Increases budgeting efficiency

Marketing pipelines can also increase the efficiency of budget implementation. Since it focuses on qualified leads and purchasing opportunities rather than lead generation, you spend more on producing customers ready and willing to pay rather than just having their contacts.

Tips for using a marketing pipeline

Here are tips to help you get the best results from your marketing pipeline:

Target the best leads

To make your marketing pipeline more efficient, focus your efforts and resources on the best leads who are most likely to buy your offers. One way to do this is to monitor the level of engagement with leads, so you can isolate and focus on the most valuable prospects who can contribute the highest level of growth to your bottom line.
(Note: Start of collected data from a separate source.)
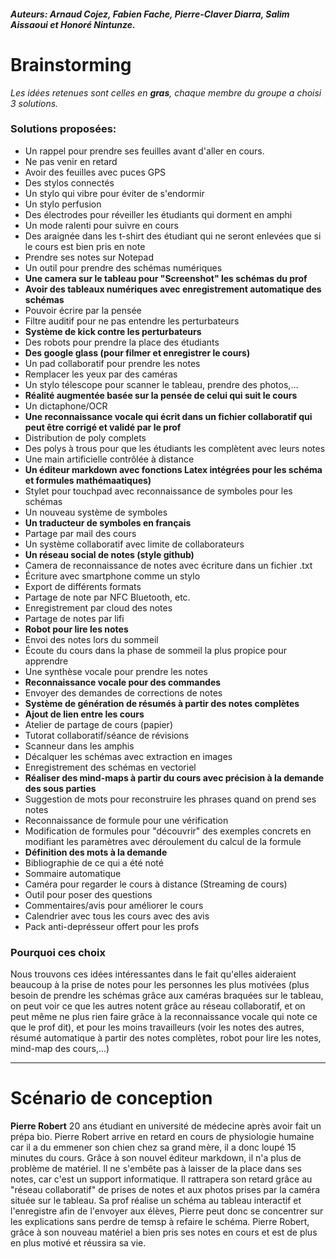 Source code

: #### _Auteurs: Arnaud Cojez, Fabien Fache, Pierre-Claver Diarra, Salim Aissaoui et Honoré Nintunze._

# Brainstorming
_Les idées retenues sont celles en **gras**, chaque membre du groupe a choisi 3 solutions._
### Solutions proposées:

- Un rappel pour prendre ses feuilles avant d'aller en cours.
- Ne pas venir en retard
- Avoir des feuilles avec puces GPS
- Des stylos connectés
- Un stylo qui vibre pour éviter de s'endormir
- Un stylo perfusion
- Des électrodes pour réveiller les étudiants qui dorment en amphi
- Un mode ralenti pour suivre en cours
- Des araignée dans les t-shirt des étudiant qui ne seront enlevées que si le cours est bien pris en note
- Prendre ses notes sur Notepad
- Un outil pour prendre des schémas numériques
- **Une camera sur le tableau pour "Screenshot" les schémas du prof**
- **Avoir des tableaux numériques avec enregistrement automatique des schémas**
- Pouvoir écrire par la pensée
- Filtre auditif pour ne pas entendre les perturbateurs
- **Système de kick contre les perturbateurs**
- Des robots pour prendre la place des étudiants
- **Des google glass (pour filmer et enregistrer le cours)**
- Un pad collaboratif pour prendre les notes
- Remplacer les yeux par des caméras
- Un stylo télescope pour scanner le tableau, prendre des photos,...
- **Réalité augmentée basée sur la pensée de celui qui suit le cours**
- Un dictaphone/OCR
- **Une reconnaissance vocale qui écrit dans un fichier collaboratif qui peut être corrigé et validé par le prof**
- Distribution de poly complets
- Des polys à trous pour que les étudiants les complètent avec leurs notes
- Une main artificielle contrôlée à distance
- **Un éditeur markdown avec fonctions Latex intégrées pour les schéma et formules mathémaatiques)**
- Stylet pour touchpad avec reconnaissance de symboles pour les schémas
- Un nouveau système de symboles
- **Un traducteur de symboles en français**
- Partage par mail des cours
- Un système collaboratif avec limite de collaborateurs
- **Un réseau social de notes (style github)**
- Camera de reconnaissance de notes avec écriture dans un fichier .txt
- Écriture avec smartphone comme un stylo
- Export de différents formats
- Partage de note par NFC Bluetooth, etc.
- Enregistrement par cloud des notes
- Partage de notes par lifi
- **Robot pour lire les notes**
- Envoi des notes lors du sommeil
- Écoute du cours dans la phase de sommeil la plus propice pour apprendre
- Une synthèse vocale pour prendre les notes
- **Reconnaissance vocale pour des commandes**
- Envoyer des demandes de corrections de notes
- **Système de génération de résumés à partir des notes complètes**
- **Ajout de lien entre les cours**
- Atelier de partage de cours (papier)
- Tutorat collaboratif/séance de révisions
- Scanneur dans les amphis
- Décalquer les schémas avec extraction en images
- Enregistrement des schémas en vectoriel
- **Réaliser des mind-maps à partir du cours avec précision à la demande des sous parties**
- Suggestion de mots pour reconstruire les phrases quand on prend ses notes
- Reconnaissance de formule pour une vérification
- Modification de formules pour "découvrir" des exemples concrets en modifiant les paramètres avec déroulement du calcul de la formule
- **Définition des mots à la demande**
- Bibliographie de ce qui a été noté
- Sommaire automatique
- Caméra pour regarder le cours à distance (Streaming de cours)
- Outil pour poser des questions
- Commentaires/avis pour améliorer le cours
- Calendrier avec tous les cours avec des avis
- Pack anti-deprésseur offert pour les profs

### Pourquoi ces choix

Nous trouvons ces idées intéressantes dans le fait qu'elles aideraient beaucoup à la prise de notes pour les personnes les plus motivées (plus besoin de prendre les schémas grâce aux caméras braquées sur le tableau, on peut voir ce que les autres notent grâce au réseau collaboratif, et on peut même ne plus rien faire grâce à la reconnaissance vocale qui note ce que le prof dit), et pour les moins travailleurs (voir les notes des autres, résumé automatique à partir des notes complètes, robot pour lire les notes, mind-map des cours,...)

---

# Scénario de conception

**Pierre Robert** 20 ans  étudiant en université de médecine après avoir fait un prépa bio.
Pierre Robert arrive en retard en cours de physiologie humaine car il a du emmener son chien chez sa grand mère, il a donc loupé 15 minutes du cours. Grâce à son nouvel éditeur markdown, il n'a plus de problème de matériel. Il ne s'embête pas à laisser de la place dans ses notes, car c'est un support informatique. Il rattrapera son retard grâce au "réseau collaboratif" de prises de notes et aux photos prises par la caméra située sur le tableau.
Sa prof réalise un schéma au tableau interactif et l'enregistre afin de l'envoyer aux élèves, Pierre peut donc se concentrer sur les explications sans perdre de temsp à refaire le schéma.
Pierre Robert, grâce à son nouveau matériel a bien pris ses notes en cours et est de plus en plus motivé et réussira sa vie.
Related: Marketing Qualified Lead vs. Sales Qualified Lead vs. Sales Accepted Lead: What's the Difference?

Remove unpromising leads

It's also important to know when to stop pursuing a lead. Regardless of how much you've spent cultivating the lead, the business may be better off focusing on sales-ready prospects, instead of investing the marketing and sales budget on leads who may not convert. That way, you can increase the efficiency of your marketing pipeline and get more returns for your efforts while reducing costs.

Adopting a streamlined method of doing this can help quicken the process. This also helps sales teams perform better as they know what strategies to use to identify a qualified lead and remove those that are not yet at that stage.

Follow up

To boost the performance of your marketing pipeline, always remember to follow up with promising leads. Even when a prospect is ready and willing to purchase, the sheer number of options at their disposal may make it difficult for them to choose your offer. Reminding them of the benefits of using your solutions can serve as a positive reinforcement that may persuade them to choose your products or services.

Related: What Is Lead Follow Up? How To Follow up on a Lead

Be flexible

Buying behavior can change based on the needs and preferences of buyers. Thus, an effective marketing pipeline is flexible to adapt to changing customer needs. Always review the steps in your pipeline to determine what's working and what processes or aspects you can change. It can be identifying ways to increase engagement, trying new sales tactics or removing old ones or adding stages in the pipeline.

Having a flexible pipeline allows your team to be more agile and able to respond quickly to changes in leads and customers' behavior to optimize sales and revenue generation. Flexibility also helps to adapt the pipeline to suit early results based on analysis. Analyzing early performance is the key to understanding how the pipeline is performing and what needs to change in the early stages to ensure success.